The bearish attempt on the key support level at US$0.7690 on Tuesday responded in a bullish ambush after the AUD/USD pair rebounded from an intraday low of US$0.7674.
In the upcoming sessions, tests towards US$0.7765 is seen as a minor cap, to which, if breached, views the near-term cap (rejection area) at US$0.7815.
The AUD/USD journey bumpy ride continued Tuesday, after the Reserve Bank of Australia (RBA) left interest rates at a record low of 0.10%, as widely expected.
There were no surprises from the Reserve Bank of Australia after the RBA Governor Philip Lowe made it clear that the board is unlikely to hike rates until inflation and wages are boosted.
“Despite the strong recovery in economic activity, the recent CPI data confirmed that inflation pressures remain subdued in most parts of the Australian economy,” the RBA said.
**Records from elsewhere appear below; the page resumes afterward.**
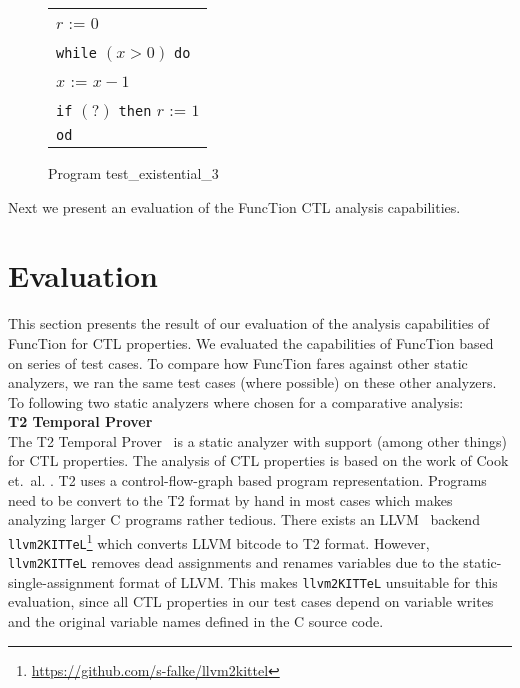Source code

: \documentclass[11pt,a4paper,titlepage]{article}
\theoremstyle{definition}
\begin{document}
\begin{figure}
    \begin{center}
        \begin{tabular}{l}
            $r$ := $0$ \\
            \texttt{while} $(x > 0)$ \texttt{do} \\
            \hspace{1em}$x$ := $x - 1$ \\
            \hspace{1em}\texttt{if} $(?)$ \texttt{then} $r$ := $1$ \\
            \texttt{od}
        \end{tabular}
    \end{center}
    \vspace{-1em}
    \caption{Program \textsf{test\_existential\_3}}
    \label{fig:test_existential_3}
\end{figure}


Next we present an evaluation of the FuncTion CTL analysis capabilities. 

\section{Evaluation}\label{sec:evaluation}

This section presents the result of our evaluation of the analysis capabilities of FuncTion for CTL properties. 
We evaluated the capabilities of FuncTion based on series of test cases. To compare how FuncTion fares against other
static analyzers, we ran the same test cases (where possible) on these other analyzers. 
To following two static analyzers where chosen for a comparative analysis:\\


\textbf{T2 Temporal Prover}\\
The T2 Temporal Prover~\cite{DBLP:conf/tacas/BrockschmidtCIK16} is a static analyzer with support (among other things) for CTL properties.
The analysis of CTL properties is based on the work of Cook et.\ al. \cite{DBLP:journals/fmsd/CookKV12}. T2 uses a control-flow-graph based
program representation. Programs need to be convert to the T2 format by hand in most cases which makes analyzing larger C programs rather tedious.
There exists an LLVM~\cite{Lattner:2004:LCF:977395.977673}
backend \texttt{llvm2KITTeL}\footnote{\url{https://github.com/s-falke/llvm2kittel}} which converts LLVM bitcode to T2 format. 
However, \texttt{llvm2KITTeL} removes dead assignments and renames variables due to the static-single-assignment format of LLVM. 
This makes \texttt{llvm2KITTeL} unsuitable for this evaluation, since all CTL properties in our test cases depend on variable writes and 
the original variable names defined in the C source code.\\
\end{document}
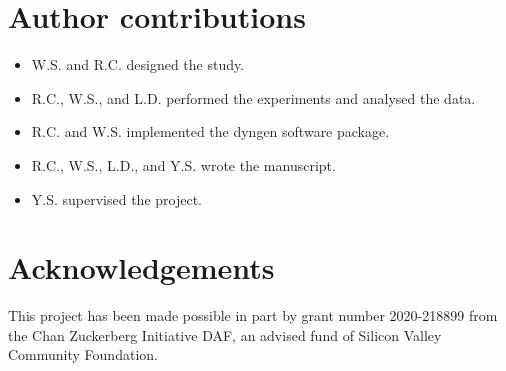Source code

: \documentclass[
  table,
  10pt,
  a4paper]{article}
\providecommand{\tightlist}{%
  \setlength{\itemsep}{0pt}\setlength{\parskip}{0pt}}
\begin{document}
\hypertarget{author-contributions}{%
\section{Author contributions}\label{author-contributions}}

\begin{itemize}
\tightlist
\item
  W.S. and R.C. designed the study.
\item
  R.C., W.S., and L.D. performed the experiments and analysed the data.
\item
  R.C. and W.S. implemented the dyngen software package.
\item
  R.C., W.S., L.D., and Y.S. wrote the manuscript.
\item
  Y.S. supervised the project.
\end{itemize}

\hypertarget{acknowledgements}{%
\section{Acknowledgements}\label{acknowledgements}}

This project has been made possible in part by grant number 2020-218899
from the Chan Zuckerberg Initiative DAF, an advised fund of Silicon
Valley Community Foundation.

\printbibliography
\end{document}
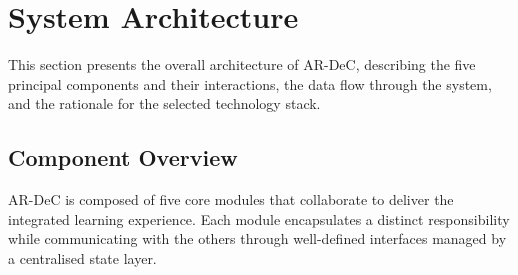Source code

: 
\section{System Architecture}
\label{sec:architecture}

This section presents the overall architecture of AR-DeC, describing the five principal components and their interactions, the data flow through the system, and the rationale for the selected technology stack.

\subsection{Component Overview}
\label{subsec:components}

AR-DeC is composed of five core modules that collaborate to deliver the integrated learning experience. Each module encapsulates a distinct responsibility while communicating with the others through well-defined interfaces managed by a centralised state layer.

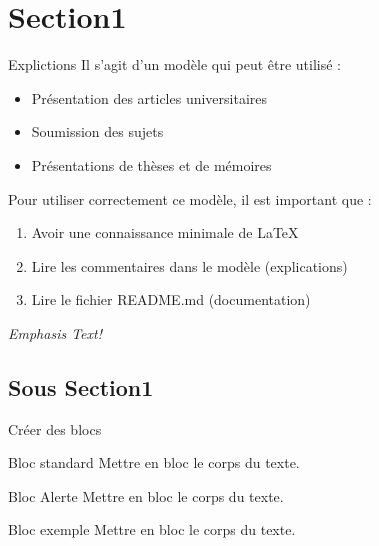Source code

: \documentclass{libs/udl_format}
\begin{document}
\section{Section1}
\begin{frame}{Explictions}
    Il s'agit d'un modèle qui peut être utilisé :
    \begin{itemize}
        \item Présentation des articles universitaires
        \item Soumission des sujets
        \item Présentations de thèses et de mémoires
    \end{itemize}

    \vspace{0.4cm} %
    
    
        Pour utiliser correctement ce modèle, il est important que :
      \begin{enumerate}
        \item Avoir une connaissance minimale de LaTeX
        \item Lire les commentaires dans le modèle (explications)
        \item Lire le fichier README.md (documentation)
    \end{enumerate}

    \vspace{0.2cm}
 \emph{Emphasis Text!}
    
\end{frame}

\subsection{Sous Section1}
\begin{frame}{Créer des blocs}
    \begin{block}{Bloc standard}
        Mettre en bloc le corps du texte.
    \end{block}

    \begin{alertblock}{Bloc Alerte}
        Mettre en bloc le corps du texte.
    \end{alertblock}

    \begin{exampleblock}{Bloc exemple}
         Mettre en bloc le corps du texte.
    \end{exampleblock}   
\end{frame}
\end{document}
“A pick-up in inflation and wages growth is expected, but it is likely to be only gradual and modest.” The bank expects unemployment to fall from 5.6% in March to 4.5% by the end of next year and for GDP to grow 4.75% this year and 3.5% next year.
Mr Lowe reiterated that the board does not expect to raise the cash rate until 2024 at the earliest.
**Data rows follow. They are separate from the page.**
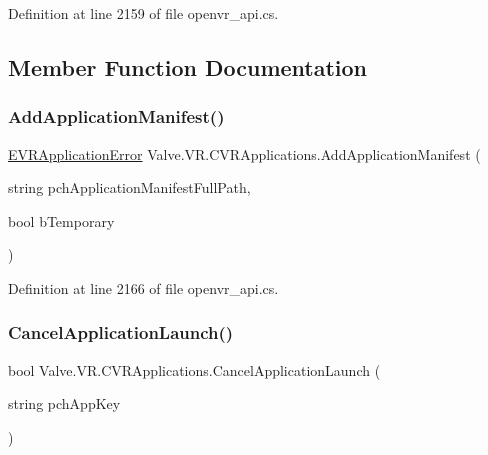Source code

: Definition at line 2159 of file openvr\+\_\+api.\+cs.



\subsection{Member Function Documentation}
\mbox{\label{class_valve_1_1_v_r_1_1_c_v_r_applications_a227ab31b106e3038d88e51fcfaa9380d}} 
\subsubsection{\texorpdfstring{AddApplicationManifest()}{AddApplicationManifest()}}
{\footnotesize\ttfamily \mbox{\hyperlink{namespace_valve_1_1_v_r_a3488adab8a219b579fcee50f4e63a8b6}{E\+V\+R\+Application\+Error}} Valve.\+V\+R.\+C\+V\+R\+Applications.\+Add\+Application\+Manifest (\begin{DoxyParamCaption}\item[{string}]{pch\+Application\+Manifest\+Full\+Path,  }\item[{bool}]{b\+Temporary }\end{DoxyParamCaption})}



Definition at line 2166 of file openvr\+\_\+api.\+cs.

\mbox{\label{class_valve_1_1_v_r_1_1_c_v_r_applications_af537811353d75ea94719196f08fd6729}} 
\subsubsection{\texorpdfstring{CancelApplicationLaunch()}{CancelApplicationLaunch()}}
{\footnotesize\ttfamily bool Valve.\+V\+R.\+C\+V\+R\+Applications.\+Cancel\+Application\+Launch (\begin{DoxyParamCaption}\item[{string}]{pch\+App\+Key }\end{DoxyParamCaption})}



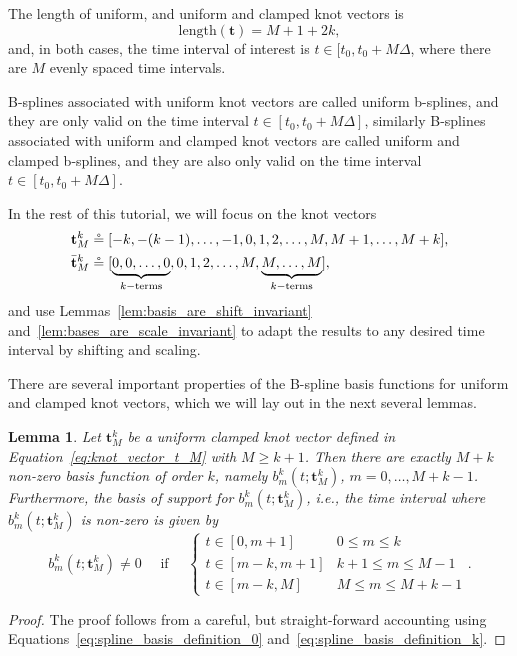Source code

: \documentclass{article}
\newtheorem{lemma}[theorem]{Lemma}
\newcommand{\defeq}{\circeq}
\begin{document}
The length of uniform, and uniform and clamped knot vectors is 
\[
\text{length}(\mathbf{t}) = M+1 + 2k,
\]
and, in both cases, the time interval of interest is $t\in[t_0, t_0+M\Delta$, where there are $M$ evenly spaced time intervals. 

B-splines associated with uniform knot vectors are called uniform b-splines, and they are only valid on the time interval $t\in[t_0, t_0+M\Delta]$, similarly B-splines associated with uniform and clamped knot vectors are called uniform and clamped b-splines, and they are also only valid on the time interval $t\in[t_0, t_0+M\Delta]$.

In the rest of this tutorial, we will focus on the knot vectors
\begin{align}
	\mathbf{t}^k_M &\defeq [-k, -(k-1), \dots, -1, 0, 1, 2, \dots, M, M+1, \dots, M+k],
		\notag \\ 
	\bar{\mathbf{t}}^k_M &\defeq [\underbrace{0, 0, \dots, 0}_{k-\text{terms}}, 0, 1, 2, \dots, M, \underbrace{M, \dots, M}_{k-\text{terms}}], 
	\label{eq:knot_vector_t_M}
\end{align}
and use Lemmas~\ref{lem:basis_are_shift_invariant} and~\ref{lem:bases_are_scale_invariant} to adapt the results to any desired time interval by shifting and scaling.

There are several important properties of the B-spline basis functions for uniform and clamped knot vectors, which we will lay out in the next several lemmas.

\begin{lemma} \label{lem:nonzero_basis_vectors}
	Let $\mathbf{t}_M^k$ be a uniform clamped knot vector defined in Equation~\eqref{eq:knot_vector_t_M} with $M\geq k+1$.
	Then there are exactly $M+k$ non-zero basis function of order $k$, namely $b_m^k(t;\mathbf{t}_M^k)$, $m=0, \dots, M+k-1$.
	Furthermore, the basis of support for $b_m^k(t;\mathbf{t}_M^k)$, i.e., the time interval where $b_m^k(t;\mathbf{t}_M^k)$ is non-zero is given by
		\[
				b_m^k(t;\mathbf{t}_M^k) \neq 0 
				\quad \text{~if~} \quad
				\begin{cases}
				t \in [0, m+1] & 0\leq m \leq k \\
				t \in [m-k, m+1] & k+1 \leq m \leq M-1 \\
				t \in [m-k, M] & M \leq m \leq M+k-1
				\end{cases}.
		\]	
\end{lemma}
\begin{proof}  The proof follows from a careful, but straight-forward accounting using Equations~\eqref{eq:spline_basis_definition_0} and~\eqref{eq:spline_basis_definition_k}.	
\end{proof}
\end{document}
“It will not increase the cash rate until actual inflation is sustainably within the 2 to 3 per cent target range. For this to occur, the labour market will need to be tight enough to generate wages growth that is materially higher than it is currently. This is unlikely to be until 2024 at the earliest,” Lowe said.
Technically, a New York close beneath US$0.7690 would reinstate the bearish sentiment to US$0.7625-35. Reassess from there.
The resistance remains at US$0.7815 and seen as a near-term cap which expects another bearish ambush if contested, with the immediate resistance located at US$0.7765.